[STORED DATA — start]

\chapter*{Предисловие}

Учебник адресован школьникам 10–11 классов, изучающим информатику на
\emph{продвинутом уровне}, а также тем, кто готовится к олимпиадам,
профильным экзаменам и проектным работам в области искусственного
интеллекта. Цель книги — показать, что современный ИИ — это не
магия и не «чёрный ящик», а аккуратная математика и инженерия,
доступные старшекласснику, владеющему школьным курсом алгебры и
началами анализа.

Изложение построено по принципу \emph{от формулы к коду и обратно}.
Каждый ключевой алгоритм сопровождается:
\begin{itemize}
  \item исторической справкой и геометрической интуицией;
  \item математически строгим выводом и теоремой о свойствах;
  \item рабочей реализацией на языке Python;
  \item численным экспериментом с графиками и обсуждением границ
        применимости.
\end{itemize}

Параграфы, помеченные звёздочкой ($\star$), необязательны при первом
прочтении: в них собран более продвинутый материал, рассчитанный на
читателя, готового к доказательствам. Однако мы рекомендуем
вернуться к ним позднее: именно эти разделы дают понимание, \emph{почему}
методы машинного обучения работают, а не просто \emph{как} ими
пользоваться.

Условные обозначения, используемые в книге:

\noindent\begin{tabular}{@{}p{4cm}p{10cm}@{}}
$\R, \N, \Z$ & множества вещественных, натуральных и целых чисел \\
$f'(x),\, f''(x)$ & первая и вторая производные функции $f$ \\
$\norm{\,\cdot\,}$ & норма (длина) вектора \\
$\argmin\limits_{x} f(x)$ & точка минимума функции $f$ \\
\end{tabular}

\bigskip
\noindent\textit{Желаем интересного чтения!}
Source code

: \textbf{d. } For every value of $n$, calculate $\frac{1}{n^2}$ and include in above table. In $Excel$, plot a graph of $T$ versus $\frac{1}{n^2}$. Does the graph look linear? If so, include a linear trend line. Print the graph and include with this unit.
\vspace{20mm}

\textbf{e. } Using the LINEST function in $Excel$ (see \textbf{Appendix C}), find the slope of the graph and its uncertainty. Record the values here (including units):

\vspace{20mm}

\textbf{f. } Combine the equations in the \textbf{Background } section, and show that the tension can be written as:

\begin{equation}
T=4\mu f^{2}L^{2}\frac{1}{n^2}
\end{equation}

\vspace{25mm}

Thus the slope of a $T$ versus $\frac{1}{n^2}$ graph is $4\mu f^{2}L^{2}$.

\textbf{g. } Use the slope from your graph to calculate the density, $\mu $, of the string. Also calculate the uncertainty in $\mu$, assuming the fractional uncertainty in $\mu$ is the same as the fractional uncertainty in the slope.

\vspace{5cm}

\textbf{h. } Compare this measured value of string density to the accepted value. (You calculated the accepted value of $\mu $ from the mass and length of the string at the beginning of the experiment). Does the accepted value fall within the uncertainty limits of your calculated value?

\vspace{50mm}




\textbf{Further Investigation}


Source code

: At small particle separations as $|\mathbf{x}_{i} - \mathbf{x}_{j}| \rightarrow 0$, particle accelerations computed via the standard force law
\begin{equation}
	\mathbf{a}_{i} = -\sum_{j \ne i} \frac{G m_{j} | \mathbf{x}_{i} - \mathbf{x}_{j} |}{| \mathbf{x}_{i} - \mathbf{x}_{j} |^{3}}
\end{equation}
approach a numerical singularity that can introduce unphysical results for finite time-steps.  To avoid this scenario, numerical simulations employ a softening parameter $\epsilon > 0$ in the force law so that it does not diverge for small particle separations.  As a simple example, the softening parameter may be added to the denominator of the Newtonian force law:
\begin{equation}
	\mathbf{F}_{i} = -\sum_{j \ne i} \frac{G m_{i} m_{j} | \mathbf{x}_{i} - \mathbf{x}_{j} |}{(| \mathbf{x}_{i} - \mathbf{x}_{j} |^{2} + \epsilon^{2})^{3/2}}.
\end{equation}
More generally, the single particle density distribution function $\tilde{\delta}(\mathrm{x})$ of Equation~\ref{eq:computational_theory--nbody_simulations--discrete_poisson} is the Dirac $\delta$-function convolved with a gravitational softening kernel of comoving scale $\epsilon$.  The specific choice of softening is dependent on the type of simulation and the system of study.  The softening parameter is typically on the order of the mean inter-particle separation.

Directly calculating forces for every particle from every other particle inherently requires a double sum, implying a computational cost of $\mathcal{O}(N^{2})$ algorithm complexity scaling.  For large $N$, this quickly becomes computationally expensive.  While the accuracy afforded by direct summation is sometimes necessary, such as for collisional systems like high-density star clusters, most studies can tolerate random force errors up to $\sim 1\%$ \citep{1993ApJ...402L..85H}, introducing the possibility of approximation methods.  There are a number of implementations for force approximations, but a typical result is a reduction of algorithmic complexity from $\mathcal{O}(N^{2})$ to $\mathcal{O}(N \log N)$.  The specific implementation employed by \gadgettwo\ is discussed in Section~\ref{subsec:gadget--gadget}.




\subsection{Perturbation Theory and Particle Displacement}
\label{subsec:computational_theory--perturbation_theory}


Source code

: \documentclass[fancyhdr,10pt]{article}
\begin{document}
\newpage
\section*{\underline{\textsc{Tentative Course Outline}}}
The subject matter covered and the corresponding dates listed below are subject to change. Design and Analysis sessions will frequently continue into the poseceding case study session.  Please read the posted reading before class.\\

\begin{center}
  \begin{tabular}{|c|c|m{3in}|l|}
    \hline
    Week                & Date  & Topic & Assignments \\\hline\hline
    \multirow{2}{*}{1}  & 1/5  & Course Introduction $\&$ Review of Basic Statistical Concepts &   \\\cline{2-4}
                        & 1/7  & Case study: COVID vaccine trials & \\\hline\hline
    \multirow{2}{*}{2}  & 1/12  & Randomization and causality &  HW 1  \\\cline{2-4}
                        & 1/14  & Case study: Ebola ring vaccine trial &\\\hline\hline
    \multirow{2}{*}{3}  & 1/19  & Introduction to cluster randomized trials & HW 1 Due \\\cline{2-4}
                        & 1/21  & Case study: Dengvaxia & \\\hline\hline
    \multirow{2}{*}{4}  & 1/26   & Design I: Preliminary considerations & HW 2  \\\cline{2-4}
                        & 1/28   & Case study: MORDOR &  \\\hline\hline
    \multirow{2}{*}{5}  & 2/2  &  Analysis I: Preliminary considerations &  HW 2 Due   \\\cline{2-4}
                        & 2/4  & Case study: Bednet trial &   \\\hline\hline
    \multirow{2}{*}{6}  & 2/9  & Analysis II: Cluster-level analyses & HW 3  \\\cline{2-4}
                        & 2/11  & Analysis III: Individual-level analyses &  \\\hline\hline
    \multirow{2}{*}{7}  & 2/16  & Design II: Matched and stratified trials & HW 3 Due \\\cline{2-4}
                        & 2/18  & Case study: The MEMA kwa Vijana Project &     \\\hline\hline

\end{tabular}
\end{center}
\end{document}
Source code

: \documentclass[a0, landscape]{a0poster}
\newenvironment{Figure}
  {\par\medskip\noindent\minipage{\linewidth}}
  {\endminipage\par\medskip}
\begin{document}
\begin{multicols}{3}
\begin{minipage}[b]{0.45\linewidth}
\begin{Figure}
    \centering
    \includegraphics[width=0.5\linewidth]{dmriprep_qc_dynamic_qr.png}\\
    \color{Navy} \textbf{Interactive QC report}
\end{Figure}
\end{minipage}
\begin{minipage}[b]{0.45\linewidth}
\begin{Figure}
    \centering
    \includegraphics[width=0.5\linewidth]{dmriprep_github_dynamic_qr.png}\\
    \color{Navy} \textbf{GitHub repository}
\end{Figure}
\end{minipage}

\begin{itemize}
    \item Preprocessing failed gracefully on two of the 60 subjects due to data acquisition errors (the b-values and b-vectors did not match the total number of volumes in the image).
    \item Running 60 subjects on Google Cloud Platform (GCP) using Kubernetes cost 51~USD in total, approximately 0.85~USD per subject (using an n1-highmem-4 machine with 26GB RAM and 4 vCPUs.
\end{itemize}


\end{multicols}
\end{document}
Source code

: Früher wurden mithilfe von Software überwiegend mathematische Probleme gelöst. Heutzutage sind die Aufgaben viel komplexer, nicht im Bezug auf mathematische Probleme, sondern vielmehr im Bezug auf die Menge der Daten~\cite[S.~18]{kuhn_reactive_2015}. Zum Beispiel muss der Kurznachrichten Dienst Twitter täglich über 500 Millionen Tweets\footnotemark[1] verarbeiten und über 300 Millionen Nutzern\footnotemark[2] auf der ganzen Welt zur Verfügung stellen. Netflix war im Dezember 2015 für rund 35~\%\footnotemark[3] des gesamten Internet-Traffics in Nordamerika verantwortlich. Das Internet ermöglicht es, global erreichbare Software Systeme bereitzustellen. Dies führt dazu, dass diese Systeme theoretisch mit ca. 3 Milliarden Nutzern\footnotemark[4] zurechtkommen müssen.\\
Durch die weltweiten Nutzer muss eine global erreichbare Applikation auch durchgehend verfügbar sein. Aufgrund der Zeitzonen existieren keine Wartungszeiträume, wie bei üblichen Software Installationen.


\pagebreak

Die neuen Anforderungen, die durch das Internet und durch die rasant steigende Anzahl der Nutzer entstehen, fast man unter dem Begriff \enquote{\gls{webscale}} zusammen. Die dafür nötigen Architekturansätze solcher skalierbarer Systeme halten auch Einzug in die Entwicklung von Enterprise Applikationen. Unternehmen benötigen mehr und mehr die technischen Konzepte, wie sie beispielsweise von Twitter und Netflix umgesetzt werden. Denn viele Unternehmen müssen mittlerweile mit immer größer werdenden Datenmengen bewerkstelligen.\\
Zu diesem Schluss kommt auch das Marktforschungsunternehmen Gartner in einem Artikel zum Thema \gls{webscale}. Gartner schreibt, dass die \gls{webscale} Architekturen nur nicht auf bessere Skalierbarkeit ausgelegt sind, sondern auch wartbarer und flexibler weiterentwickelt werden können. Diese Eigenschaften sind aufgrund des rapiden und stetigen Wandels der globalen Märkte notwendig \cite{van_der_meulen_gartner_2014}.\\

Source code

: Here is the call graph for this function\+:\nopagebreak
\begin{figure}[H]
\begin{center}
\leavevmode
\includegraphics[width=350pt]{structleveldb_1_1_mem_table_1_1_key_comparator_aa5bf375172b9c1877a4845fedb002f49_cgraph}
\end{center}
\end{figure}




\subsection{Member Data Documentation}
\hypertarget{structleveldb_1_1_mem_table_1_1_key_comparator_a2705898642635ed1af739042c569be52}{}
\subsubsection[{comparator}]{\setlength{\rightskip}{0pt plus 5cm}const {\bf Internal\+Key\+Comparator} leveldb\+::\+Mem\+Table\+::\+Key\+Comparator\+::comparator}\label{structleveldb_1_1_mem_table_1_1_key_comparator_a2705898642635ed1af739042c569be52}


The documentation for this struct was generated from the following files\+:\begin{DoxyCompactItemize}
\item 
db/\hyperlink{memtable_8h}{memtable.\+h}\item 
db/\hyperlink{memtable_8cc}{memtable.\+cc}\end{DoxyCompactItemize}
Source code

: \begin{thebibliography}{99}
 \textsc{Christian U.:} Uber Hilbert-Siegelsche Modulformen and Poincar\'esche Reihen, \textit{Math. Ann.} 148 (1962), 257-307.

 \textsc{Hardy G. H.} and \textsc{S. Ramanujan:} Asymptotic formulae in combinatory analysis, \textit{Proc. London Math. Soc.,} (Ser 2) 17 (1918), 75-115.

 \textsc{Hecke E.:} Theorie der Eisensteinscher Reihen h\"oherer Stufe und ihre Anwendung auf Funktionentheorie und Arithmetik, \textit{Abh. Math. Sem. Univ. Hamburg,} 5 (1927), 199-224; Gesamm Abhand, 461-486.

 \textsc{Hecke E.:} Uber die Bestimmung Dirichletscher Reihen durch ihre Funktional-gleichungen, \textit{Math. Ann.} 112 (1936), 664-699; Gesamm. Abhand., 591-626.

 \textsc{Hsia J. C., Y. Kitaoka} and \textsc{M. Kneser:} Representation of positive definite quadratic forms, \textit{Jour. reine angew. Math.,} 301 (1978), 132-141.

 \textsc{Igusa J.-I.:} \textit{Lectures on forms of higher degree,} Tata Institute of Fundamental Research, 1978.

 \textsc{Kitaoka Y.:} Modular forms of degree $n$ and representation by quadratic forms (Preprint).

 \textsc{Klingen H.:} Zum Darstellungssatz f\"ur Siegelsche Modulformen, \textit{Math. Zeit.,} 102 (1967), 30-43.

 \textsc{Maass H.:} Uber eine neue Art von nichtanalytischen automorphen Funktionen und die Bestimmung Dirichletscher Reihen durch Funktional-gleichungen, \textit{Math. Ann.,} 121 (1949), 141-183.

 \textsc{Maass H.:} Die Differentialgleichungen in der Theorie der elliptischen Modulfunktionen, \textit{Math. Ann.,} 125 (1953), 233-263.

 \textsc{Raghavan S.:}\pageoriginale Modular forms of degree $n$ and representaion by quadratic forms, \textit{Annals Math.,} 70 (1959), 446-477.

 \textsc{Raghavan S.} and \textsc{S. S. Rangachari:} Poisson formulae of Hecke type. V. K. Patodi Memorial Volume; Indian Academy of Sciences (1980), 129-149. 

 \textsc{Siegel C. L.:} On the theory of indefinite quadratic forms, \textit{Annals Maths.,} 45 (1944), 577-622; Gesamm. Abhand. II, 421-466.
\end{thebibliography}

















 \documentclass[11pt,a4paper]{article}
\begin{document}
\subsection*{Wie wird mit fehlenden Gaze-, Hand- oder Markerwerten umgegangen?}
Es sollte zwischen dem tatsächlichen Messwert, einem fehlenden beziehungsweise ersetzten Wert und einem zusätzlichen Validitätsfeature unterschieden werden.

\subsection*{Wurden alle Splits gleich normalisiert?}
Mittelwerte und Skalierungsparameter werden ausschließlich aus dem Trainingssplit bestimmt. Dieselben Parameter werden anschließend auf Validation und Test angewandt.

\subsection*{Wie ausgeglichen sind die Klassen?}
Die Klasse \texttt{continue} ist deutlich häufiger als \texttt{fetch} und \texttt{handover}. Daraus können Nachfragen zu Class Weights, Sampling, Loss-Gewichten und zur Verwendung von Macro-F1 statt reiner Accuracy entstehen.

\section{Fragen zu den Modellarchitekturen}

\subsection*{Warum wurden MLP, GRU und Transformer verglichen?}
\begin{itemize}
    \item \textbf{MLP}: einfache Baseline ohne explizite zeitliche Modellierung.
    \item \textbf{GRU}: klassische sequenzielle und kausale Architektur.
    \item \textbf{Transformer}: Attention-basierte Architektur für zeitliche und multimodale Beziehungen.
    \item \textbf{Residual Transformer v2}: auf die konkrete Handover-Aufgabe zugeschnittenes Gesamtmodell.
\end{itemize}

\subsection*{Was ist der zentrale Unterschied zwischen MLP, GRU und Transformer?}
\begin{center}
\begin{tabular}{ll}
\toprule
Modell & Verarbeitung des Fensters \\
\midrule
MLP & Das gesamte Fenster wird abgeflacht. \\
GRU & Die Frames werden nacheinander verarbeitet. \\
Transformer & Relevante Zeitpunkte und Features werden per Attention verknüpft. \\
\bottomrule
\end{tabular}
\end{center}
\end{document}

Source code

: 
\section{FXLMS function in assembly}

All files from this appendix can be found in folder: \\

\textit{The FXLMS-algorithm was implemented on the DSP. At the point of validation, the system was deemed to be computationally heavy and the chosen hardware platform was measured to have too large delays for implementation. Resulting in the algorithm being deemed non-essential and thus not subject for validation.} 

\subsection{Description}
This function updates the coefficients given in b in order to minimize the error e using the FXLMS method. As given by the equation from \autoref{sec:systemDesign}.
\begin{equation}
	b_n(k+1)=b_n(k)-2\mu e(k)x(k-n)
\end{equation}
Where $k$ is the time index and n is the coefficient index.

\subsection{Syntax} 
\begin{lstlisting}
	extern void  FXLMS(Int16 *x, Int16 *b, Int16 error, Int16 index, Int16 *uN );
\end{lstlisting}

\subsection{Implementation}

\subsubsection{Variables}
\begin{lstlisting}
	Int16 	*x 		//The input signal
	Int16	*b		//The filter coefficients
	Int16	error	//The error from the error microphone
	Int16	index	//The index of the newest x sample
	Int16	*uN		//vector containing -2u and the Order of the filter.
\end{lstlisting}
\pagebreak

[STORED DATA — finish]

→ **TASK REQUIREMENTS**
Find the string "функции" in the material above. Then copy each line that has it.

→ **EXERCISE ANSWER**
$f'(x),\, f''(x)$ & первая и вторая производные функции $f$ \\
$\argmin\limits_{x} f(x)$ & точка минимума функции $f$ \\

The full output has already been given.